Dokter Adam mengembuskan napas keras, bibirnya mengerucut dengan tangan mengusap keras dagu. Dia tak habis pikir ada psikiater seperti Stela yang tidak bisa menganalisa maksud perkataannya. Pria paruh baya itu menumpukan kedua tangan di atas meja, kembali melihat lekat psikiater muda yang duduk di depannya.

“Kamu akan dibebastugaskan dari rumah sakit.”

“Tuh ‘kan bener, saya dipecat,” ujar Stela lesu dengan tatapan sendu. Bibirnya memberikan gerakan kecil. Dagunya mulai bergetar seakan ingin menangis.

“Dokter Stela. Dengarkan dulu perkataan saya. Ini belum selesai bicara loh!” tegas Dokter Adam dengan memberikan tekanan di ujung kalimat.

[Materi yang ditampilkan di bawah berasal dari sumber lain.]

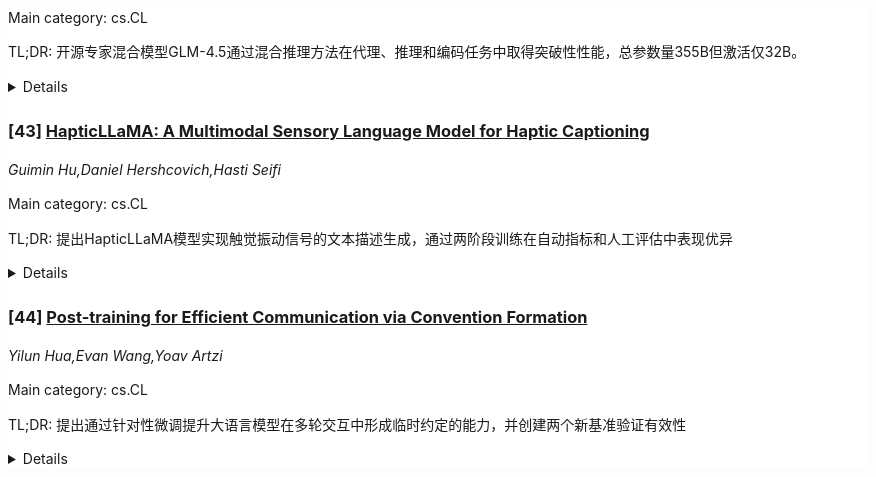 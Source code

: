 Main category: cs.CL

TL;DR: 开源专家混合模型GLM-4.5通过混合推理方法在代理、推理和编码任务中取得突破性性能，总参数量355B但激活仅32B。


<details><summary>Details</summary></details>


### [43] [HapticLLaMA: A Multimodal Sensory Language Model for Haptic Captioning](https://arxiv.org/abs/2508.06475)
*Guimin Hu,Daniel Hershcovich,Hasti Seifi*

Main category: cs.CL

TL;DR: 提出HapticLLaMA模型实现触觉振动信号的文本描述生成，通过两阶段训练在自动指标和人工评估中表现优异


<details><summary>Details</summary></details>


### [44] [Post-training for Efficient Communication via Convention Formation](https://arxiv.org/abs/2508.06482)
*Yilun Hua,Evan Wang,Yoav Artzi*

Main category: cs.CL

TL;DR: 提出通过针对性微调提升大语言模型在多轮交互中形成临时约定的能力，并创建两个新基准验证有效性


<details>
  <summary>Details</summary>
Motivation: 现有LLMs缺乏人类多轮交互中自然形成临时约定的能力，限制了其交流效率。研究旨在通过后训练方法突破这一局限

Method: 使用启发式识别的约定形成演示数据进行微调，开发包含认知交互任务和文档参考任务的评估体系

Result: 后训练模型在两个新基准（认知交互任务和文档参考任务）中显示出显著改进的约定形成能力

Conclusion: 验证了目标导向的微调可有效提升LLMs的约定形成能力，为改进人机交互效率提供了新方向

Abstract: Humans communicate with increasing efficiency in multi-turn interactions, by
adapting their language and forming ad-hoc conventions. In contrast, prior work
shows that LLMs do not naturally show this behavior. We develop a post-training
process to develop this ability through targeted fine-tuning on heuristically
identified demonstrations of convention formation. We evaluate with two new
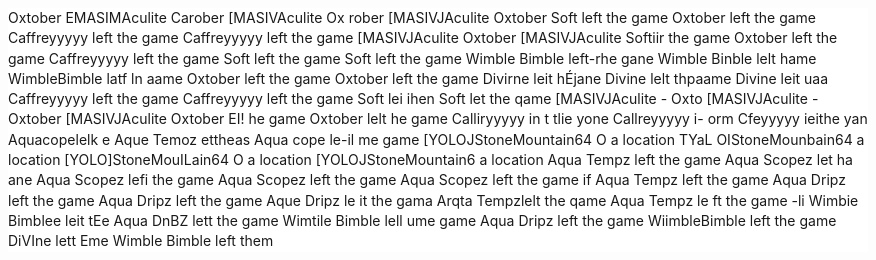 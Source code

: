 Oxtober
EMASIMAculite Carober
[MASIVAculite Ox rober
[MASIVJAculite
Oxtober
Soft left the game
Oxtober left the game
Caffreyyyyy left the game
Caffreyyyyy left the game
[MASIVJAculite Oxtober
[MASIVJAculite
Softiir the game
Oxtober left the game
Caffreyyyyy left the game
Soft left the game
Soft left the game
Wimble Bimble left-rhe gane
Wimble Binble lelt hame
WimbleBimble latf ln aame
Oxtober left the game
Oxtober left the game
Divirne leit hÉjane
Divine lelt thpaame
Divine leit uaa
Caffreyyyyy left the game
Caffreyyyyy left the game
Soft lei ihen
Soft let the qame
[MASIVJAculite - Oxto
[MASIVJAculite - Oxtober
[MASIVJAculite Oxtober
EI! he game
Oxtober lelt he game
Calliryyyyy in t tlie yone
Callreyyyyy i- orm
Cfeyyyyy ieithe yan
Aquacopelelk e
Aque Temoz ettheas
Aqua cope le-il me game
[YOLOJStoneMountain64 O a location
TYaL OIStoneMounbain64
a location
[YOLO]StoneMouILain64 O a location
[YOLOJStoneMountain6 a location
Aqua Tempz left the game
Aqua Scopez let ha ane
Aqua Scopez lefi the game
Aqua Scopez left the game
Aqua Scopez left the game
if
Aqua Tempz left the game
Aqua Dripz left the game
Aqua Dripz left the game
Aque Dripz le it the gama
Arqta Tempzlelt the qame
Aqua Tempz le ft the game
-li
Wimbie Bimblee leit tEe
Aqua DnBZ lett the game
Wimtile Bimble lell ume game
Aqua Dripz left the game
WiimbleBimble left the game
DiVIne lett Eme
Wimble Bimble left them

Stela mengusap wajah, menyelipkan rambut di belakang telinga, lalu memfokuskan pikiran dan mendengarkan apa yang akan dikatakan kepala psikiatri itu.

“Saya akan mendengarkannya, Dok.”

“Kamu dibebastugaskan dari pekerjaan di rumah sakit dan diberikan tugas baru.”

Stela membuka sedikit mulutnya. Embusan napas lega meluncur begitu saja setelah mendengarkan kalimat terakhir Dokter Adam.

“Tugas baru kamu sekarang adalah menjadi psikiater pribadi pasien itu.” Dokter Adam mengarahkan telunjuk ke berkas yang ada di tangan Stela.

Perlahan mata bulat Stela kembali melebar, dagunya seakan jatuh ke bawah sehingga bibirnya membulat.

“Jadi psikiater pribadi penderita Anterograde Amnesia, Dok?” Stela memastikan setelah menelan saliva.

“Pintar. Akhirnya kamu ngerti juga maksud saya. Tidak hanya menderita Anterograde Amnesia, dia juga mengalami trauma karena sebuah kejadian tragis.”

Why me?” keluh Stela dengan kepala miring lesu ke kanan.

“Tidak suka?”

Stela kembali menegakkan kepala dan menggeleng dengan cepat. “Maksud saya. Kenapa bukan yang sudah berpengalaman aja, Dokter? Menangani pasien Anterograde Amnesia butuh keterampilan psikiater senior.”

“Kamu ingin saya menugaskan Dokter Herman atau Dokter Ridwan? Energi mereka tidak cukup menangani pasien yang menderita Anterograde Amnesia, Stela. Di rumah sakit ini hanya ada tiga psikiater, kamu yang paling muda.” Dokter Adam mengarahkan telunjuk ke wajah Stela.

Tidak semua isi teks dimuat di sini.